▶ INSTRUCTIONS FOR THE TASK
Your answer must contain each line of the data, copied exactly.

▶ MATERIAL TO PROCESS
***

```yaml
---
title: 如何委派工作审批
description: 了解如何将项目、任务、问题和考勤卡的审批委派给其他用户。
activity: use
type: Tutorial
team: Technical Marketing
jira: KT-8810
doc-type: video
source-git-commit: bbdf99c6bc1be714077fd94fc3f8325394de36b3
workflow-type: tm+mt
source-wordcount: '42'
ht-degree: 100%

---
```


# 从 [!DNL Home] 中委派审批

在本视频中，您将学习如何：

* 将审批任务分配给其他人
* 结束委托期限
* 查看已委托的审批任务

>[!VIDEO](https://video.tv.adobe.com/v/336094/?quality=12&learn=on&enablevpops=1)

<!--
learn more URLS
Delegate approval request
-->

***

▶ OUTPUT
```yaml
---
title: 如何委派工作审批
description: 了解如何将项目、任务、问题和考勤卡的审批委派给其他用户。
activity: use
type: Tutorial
team: Technical Marketing
jira: KT-8810
doc-type: video
source-git-commit: bbdf99c6bc1be714077fd94fc3f8325394de36b3
workflow-type: tm+mt
source-wordcount: '42'
ht-degree: 100%

---
```


# 从 [!DNL Home] 中委派审批

在本视频中，您将学习如何：

* 将审批任务分配给其他人
* 结束委托期限
* 查看已委托的审批任务

>[!VIDEO](https://video.tv.adobe.com/v/336094/?quality=12&learn=on&enablevpops=1)

<!--
learn more URLS
Delegate approval request
-->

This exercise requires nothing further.